3-Amino-2-fluoro-5-methylpyridine was prepared analogously from 2-fluoro-5-methyl-3-nitropyridine. This compound was obtained in 89 percent yield as white solid melting at 27-28.5 C. Elemental Analysis C6 H7 FN2 Calc.: %C, 57.1; %H, 5.59; %N, 22.2 Found: %C, 56.9, %H, 5.65; %N, 22.6 1 H NMR CDCl3: 7.2 (d, 1H); 6.8 (d, 1H); 3.7 (br, 2H); 2.1 (s, 3H); 13 C NMR CDCl3: 151.8 (d, J=229); 134.5 (d, J=12.6); 132.2 (d, J=3.9); 129.9 (d, J=28.7); 125.8 (d, J=5.3), 17.8.

At the same time, in my other blogs, there are other synthetic methods of this type of compound,19346-44-2, 2-Fluoro-3-nitro-5-methylpyridine, and friends who are interested can also refer to it.

Reference:
Patent; DowElanco; US5461161; (1995); A;,
Pyridine – Wikipedia,
Pyridine | C5H5N – PubChem

The major producers of chemicals have been the Europe, Japan and China. Due to the growing call for a cleaner, greener environment, people will have to find innovative ways to maintain their relevance. Here is a compound 40473-07-2, name is 2-Bromo-6-methoxypyridine. This compound has unique chemical properties. The synthetic route is as follows. Computed Properties of C6H6BrNO

To a solution of the compound of Preparation 113 (5.6 g, 29.8 mmol) in anhydrous tetrahydrofuran (100 ml), at -78° C. and under nitrogen, was added n-butyllithium (1.6M in hexane, 19.5 ml), via syringe. The mixture was stirred at -78° C. for 30 min, before addition of N,N-dimethylformamide (2.5 ml, 32.8 mmol). The reaction mixture was allowed to warm to room temperature and stirred for 18 h, before being acidified with sulphuric acid (2M) and then neutralised by addition of sodium hydrogen carbonate. The mixture was concentrated in vacuo and the residue was extracted with ethyl acetate (4*150 ml). The combined extracts were dried (MgSO4) and concentrated in vacuo to give the title compound (3.0 g). 1H-NMR (CDCl3): 4.01-4.05 (3H), 6.95-7.00 (1H), 7.54-7.58 (1H), 7.70-7.76 (1H), 9.95-9.98 (1H)
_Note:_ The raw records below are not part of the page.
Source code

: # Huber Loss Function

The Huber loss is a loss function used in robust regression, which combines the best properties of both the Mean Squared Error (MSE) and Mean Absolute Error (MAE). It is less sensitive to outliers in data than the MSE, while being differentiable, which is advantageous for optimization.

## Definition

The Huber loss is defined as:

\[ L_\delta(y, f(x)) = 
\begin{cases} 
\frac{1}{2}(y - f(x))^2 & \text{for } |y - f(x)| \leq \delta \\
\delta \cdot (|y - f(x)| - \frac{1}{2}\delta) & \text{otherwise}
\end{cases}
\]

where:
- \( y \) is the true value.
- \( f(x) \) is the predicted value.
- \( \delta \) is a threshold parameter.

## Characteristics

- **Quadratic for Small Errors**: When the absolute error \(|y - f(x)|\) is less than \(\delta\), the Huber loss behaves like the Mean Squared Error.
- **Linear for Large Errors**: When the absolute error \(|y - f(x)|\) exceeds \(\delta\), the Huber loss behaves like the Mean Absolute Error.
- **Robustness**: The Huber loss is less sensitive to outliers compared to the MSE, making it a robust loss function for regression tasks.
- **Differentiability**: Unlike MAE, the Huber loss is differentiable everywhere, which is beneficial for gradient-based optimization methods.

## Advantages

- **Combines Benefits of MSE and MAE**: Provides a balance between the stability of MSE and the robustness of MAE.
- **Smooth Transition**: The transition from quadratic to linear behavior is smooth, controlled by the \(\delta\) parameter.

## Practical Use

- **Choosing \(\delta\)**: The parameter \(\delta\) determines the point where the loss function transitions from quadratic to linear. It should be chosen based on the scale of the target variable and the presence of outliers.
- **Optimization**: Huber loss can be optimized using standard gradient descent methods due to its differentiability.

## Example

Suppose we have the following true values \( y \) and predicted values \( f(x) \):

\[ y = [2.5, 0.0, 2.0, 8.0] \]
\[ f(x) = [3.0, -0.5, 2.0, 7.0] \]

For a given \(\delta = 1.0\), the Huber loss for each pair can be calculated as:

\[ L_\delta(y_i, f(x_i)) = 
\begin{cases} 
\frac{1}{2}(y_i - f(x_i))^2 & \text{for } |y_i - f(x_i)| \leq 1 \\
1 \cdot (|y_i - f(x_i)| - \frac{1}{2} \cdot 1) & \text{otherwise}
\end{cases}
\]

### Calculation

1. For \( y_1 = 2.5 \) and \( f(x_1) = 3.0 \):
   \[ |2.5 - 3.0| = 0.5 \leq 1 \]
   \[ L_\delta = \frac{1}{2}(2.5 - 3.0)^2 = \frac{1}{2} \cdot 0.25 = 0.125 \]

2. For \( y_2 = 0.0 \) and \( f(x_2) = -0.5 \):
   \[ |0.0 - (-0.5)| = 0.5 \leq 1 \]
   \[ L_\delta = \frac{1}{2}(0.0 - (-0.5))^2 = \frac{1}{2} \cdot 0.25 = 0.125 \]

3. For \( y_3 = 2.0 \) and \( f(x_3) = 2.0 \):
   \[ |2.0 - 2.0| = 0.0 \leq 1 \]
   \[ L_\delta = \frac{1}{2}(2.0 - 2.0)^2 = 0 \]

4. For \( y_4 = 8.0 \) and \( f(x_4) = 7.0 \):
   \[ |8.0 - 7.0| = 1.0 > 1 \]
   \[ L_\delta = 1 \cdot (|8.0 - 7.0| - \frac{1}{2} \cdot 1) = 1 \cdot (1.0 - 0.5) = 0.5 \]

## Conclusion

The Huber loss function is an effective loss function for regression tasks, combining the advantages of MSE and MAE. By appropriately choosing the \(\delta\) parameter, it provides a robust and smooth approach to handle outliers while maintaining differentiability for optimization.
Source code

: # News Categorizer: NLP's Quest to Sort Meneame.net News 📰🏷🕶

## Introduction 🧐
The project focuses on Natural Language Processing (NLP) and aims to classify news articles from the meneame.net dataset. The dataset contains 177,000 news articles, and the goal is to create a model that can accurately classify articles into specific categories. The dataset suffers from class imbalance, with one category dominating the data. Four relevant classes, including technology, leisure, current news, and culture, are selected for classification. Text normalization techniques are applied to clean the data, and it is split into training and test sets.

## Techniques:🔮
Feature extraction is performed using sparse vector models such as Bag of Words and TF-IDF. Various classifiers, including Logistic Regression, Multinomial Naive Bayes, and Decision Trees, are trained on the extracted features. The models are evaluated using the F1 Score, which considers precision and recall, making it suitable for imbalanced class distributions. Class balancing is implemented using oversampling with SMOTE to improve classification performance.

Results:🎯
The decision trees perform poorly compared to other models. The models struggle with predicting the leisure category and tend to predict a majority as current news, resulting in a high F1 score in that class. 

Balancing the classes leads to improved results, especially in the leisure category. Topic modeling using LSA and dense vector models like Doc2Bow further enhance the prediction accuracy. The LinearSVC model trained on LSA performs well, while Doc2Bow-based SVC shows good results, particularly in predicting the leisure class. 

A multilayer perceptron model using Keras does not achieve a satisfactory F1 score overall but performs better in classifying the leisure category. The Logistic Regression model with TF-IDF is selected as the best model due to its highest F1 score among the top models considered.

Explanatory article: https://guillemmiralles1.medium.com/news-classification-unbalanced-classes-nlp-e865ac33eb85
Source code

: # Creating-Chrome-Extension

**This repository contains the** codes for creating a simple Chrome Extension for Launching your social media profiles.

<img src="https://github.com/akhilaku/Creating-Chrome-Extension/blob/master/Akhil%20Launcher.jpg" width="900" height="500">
With the rapid development of chemical substances, we look forward to future research findings about 40473-07-2.

Reference:
Patent; PFIZER LIMITED; US2008/103130; (2008); A1;,
Pyridine – Wikipedia,
Pyridine | C5H5N – PubChem

Electric Literature of 1003711-43-0 , The common heterocyclic compound, 1003711-43-0, name is 2-Bromo-5-hydroxy-3-methylpyridine, molecular formula is C6H6BrNO, its traditional synthetic route has been very mature, but the traditional synthetic route has various shortcomings, such as complicated route, low yield, poor purity, etc., below Introduce a new synthetic route.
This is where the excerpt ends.